Hablo en pasado. Ese bar está cerrado desde principios de año. Lo veo cada vez paso por delante de camino a casa de mi madre. Están haciendo obras. Lo están reformando todo. El propio Ánxel me contó que van a usar ese espacio para ampliar y mejorar las instalaciones del albergue que ya funcionaba en los pisos superiores. En su caso no fue una decisión forzada. Contaban con el favor de la clientela. Tanto que el trabajo desbordaba a los propietarios. El día de la despedida se montó una buena. Hubo gaiteiros y alguno de los habituales echó mano del tirador de cerveza para ser camarero eventual, en su caso con nómina afectiva. Se puso a servir cañas para los demás. No es lo mismo hacerlo un día, durante unas horas, que seis días a la semana, de la mañana hasta la medianoche.

Supe por este diario que también cerrarán sus puertas tres locales históricos de nuestra ciudad.

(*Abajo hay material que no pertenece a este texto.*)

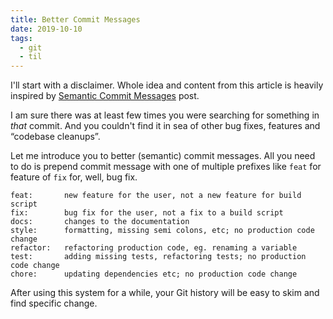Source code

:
 ```yaml
---
title: Better Commit Messages
date: 2019-10-10
tags:
  - git
  - til
---
```


I'll start with a disclaimer. Whole idea and content from this article is heavily inspired by [Semantic Commit Messages](https://seesparkbox.com/foundry/semantic_commit_messages) post.

I am sure there was at least few times you were searching for something in _that_ commit. And you couldn't find it in sea of other bug fixes, features and “codebase cleanups”.

Let me introduce you to better (semantic) commit messages. All you need to do is prepend commit message with one of multiple prefixes like `feat` for feature of `fix` for, well, bug fix.

```text
feat:       new feature for the user, not a new feature for build script
fix:        bug fix for the user, not a fix to a build script
docs:       changes to the documentation
style:      formatting, missing semi colons, etc; no production code change
refactor:   refactoring production code, eg. renaming a variable
test:       adding missing tests, refactoring tests; no production code change
chore:      updating dependencies etc; no production code change
```

After using this system for a while, your Git history will be easy to skim and find specific change.
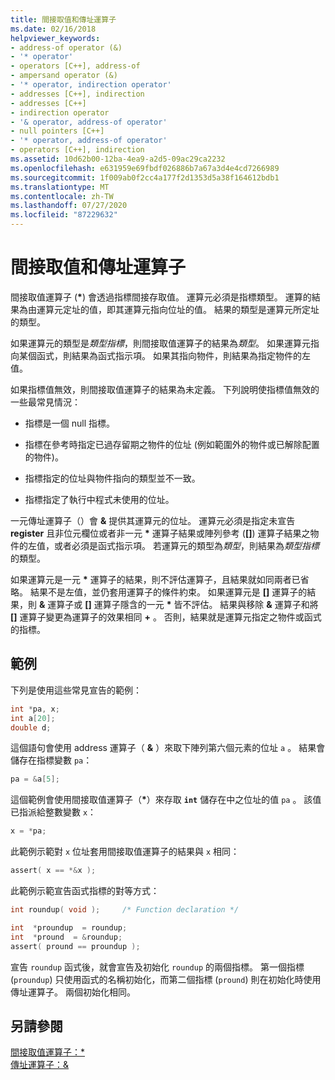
 ```yaml
---
title: 間接取值和傳址運算子
ms.date: 02/16/2018
helpviewer_keywords:
- address-of operator (&)
- '* operator'
- operators [C++], address-of
- ampersand operator (&)
- '* operator, indirection operator'
- addresses [C++], indirection
- addresses [C++]
- indirection operator
- '& operator, address-of operator'
- null pointers [C++]
- '* operator, address-of operator'
- operators [C++], indirection
ms.assetid: 10d62b00-12ba-4ea9-a2d5-09ac29ca2232
ms.openlocfilehash: e631959e69fbdf026886b7a67a3d4e4cd7266989
ms.sourcegitcommit: 1f009ab0f2cc4a177f2d1353d5a38f164612bdb1
ms.translationtype: MT
ms.contentlocale: zh-TW
ms.lasthandoff: 07/27/2020
ms.locfileid: "87229632"
---
```

# <a name="indirection-and-address-of-operators"></a>間接取值和傳址運算子

間接取值運算子 (__&#42;__) 會透過指標間接存取值。 運算元必須是指標類型。 運算的結果為由運算元定址的值，即其運算元指向位址的值。 結果的類型是運算元所定址的類型。

如果運算元的類型是*類型指標*，則間接取值運算子的結果為*類型*。 如果運算元指向某個函式，則結果為函式指示項。 如果其指向物件，則結果為指定物件的左值。

如果指標值無效，則間接取值運算子的結果為未定義。 下列說明使指標值無效的一些最常見情況：

- 指標是一個 null 指標。

- 指標在參考時指定已過存留期之物件的位址 (例如範圍外的物件或已解除配置的物件)。

- 指標指定的位址與物件指向的類型並不一致。

- 指標指定了執行中程式未使用的位址。

一元傳址運算子（）會 **&** 提供其運算元的位址。 運算元必須是指定未宣告 __register__ 且非位元欄位或者非一元 __&#42;__ 運算子結果或陣列參考 (__&#91;&#93;__) 運算子結果之物件的左值，或者必須是函式指示項。 若運算元的類型為*類型*，則結果為*類型指標*的類型。

如果運算元是一元 __&#42;__ 運算子的結果，則不評估運算子，且結果就如同兩者已省略。 結果不是左值，並仍套用運算子的條件約束。 如果運算元是 __&#91;&#93;__ 運算子的結果，則 __&__ 運算子或 __&#91;&#93;__ 運算子隱含的一元 __&#42;__ 皆不評估。 結果與移除 __&__ 運算子和將 __&#91;&#93;__ 運算子變更為運算子的效果相同 __+__ 。 否則，結果就是運算元指定之物件或函式的指標。

## <a name="examples"></a>範例

下列是使用這些常見宣告的範例：

```C
int *pa, x;
int a[20];
double d;
```

這個語句會使用 address 運算子（ **&** ）來取下陣列第六個元素的位址 `a` 。 結果會儲存在指標變數 `pa`：

```C
pa = &a[5];
```

這個範例會使用間接取值運算子（__&#42;__）來存取 **`int`** 儲存在中之位址的值 `pa` 。 該值已指派給整數變數 `x`：

```C
x = *pa;
```

此範例示範對 `x` 位址套用間接取值運算子的結果與 `x` 相同：

```C
assert( x == *&x );
```

此範例示範宣告函式指標的對等方式：

```C
int roundup( void );     /* Function declaration */

int  *proundup  = roundup;
int  *pround  = &roundup;
assert( pround == proundup );
```

宣告 `roundup` 函式後，就會宣告及初始化 `roundup` 的兩個指標。 第一個指標 (`proundup`) 只使用函式的名稱初始化，而第二個指標 (`pround`) 則在初始化時使用傳址運算子。 兩個初始化相同。

## <a name="see-also"></a>另請參閱

[間接取值運算子：&#42;](../cpp/indirection-operator-star.md)<br/>
[傳址運算子：&](../cpp/address-of-operator-amp.md)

De todos ellos guardo recuerdos agradables. A la Taberna de Marcos, en A Milagrosa, me une el cariño a dos queridos y viejos amigos, pero también me viene a la memoria un día especial en el que compartí mesa con mis padres y tíos, hace ya años. Del César, al lado del parque de Rosalía, tantas y tantas noches en las que le pusimos un punto y seguido a la jornada después de trabajar. A veces hasta muy tarde. Del Tosar, me quedarán las conversaciones con Pepe, cuyo saludo daba paso a la habitual charla sobre la irregular vida del Lugo, demasiadas veces en el alambre. Para llegar al alma de una ciudad, al menos en este lugar del mundo, primero hay que intimar con sus bares y conocer a la fauna que en ellos habita dentro y fuera de la barra, de día o cuando el sol se esconde.

Cuando uno de ellos cierra, una parte de la historia del barrio queda atrapada entre sus paredes. Son como las personas. Nacen y mueren. Algunos viven para siempre en la memoria de la gente. Debemos llorar por los que se marchan y honrar a los que llegan. Como en la vida misma. Salud.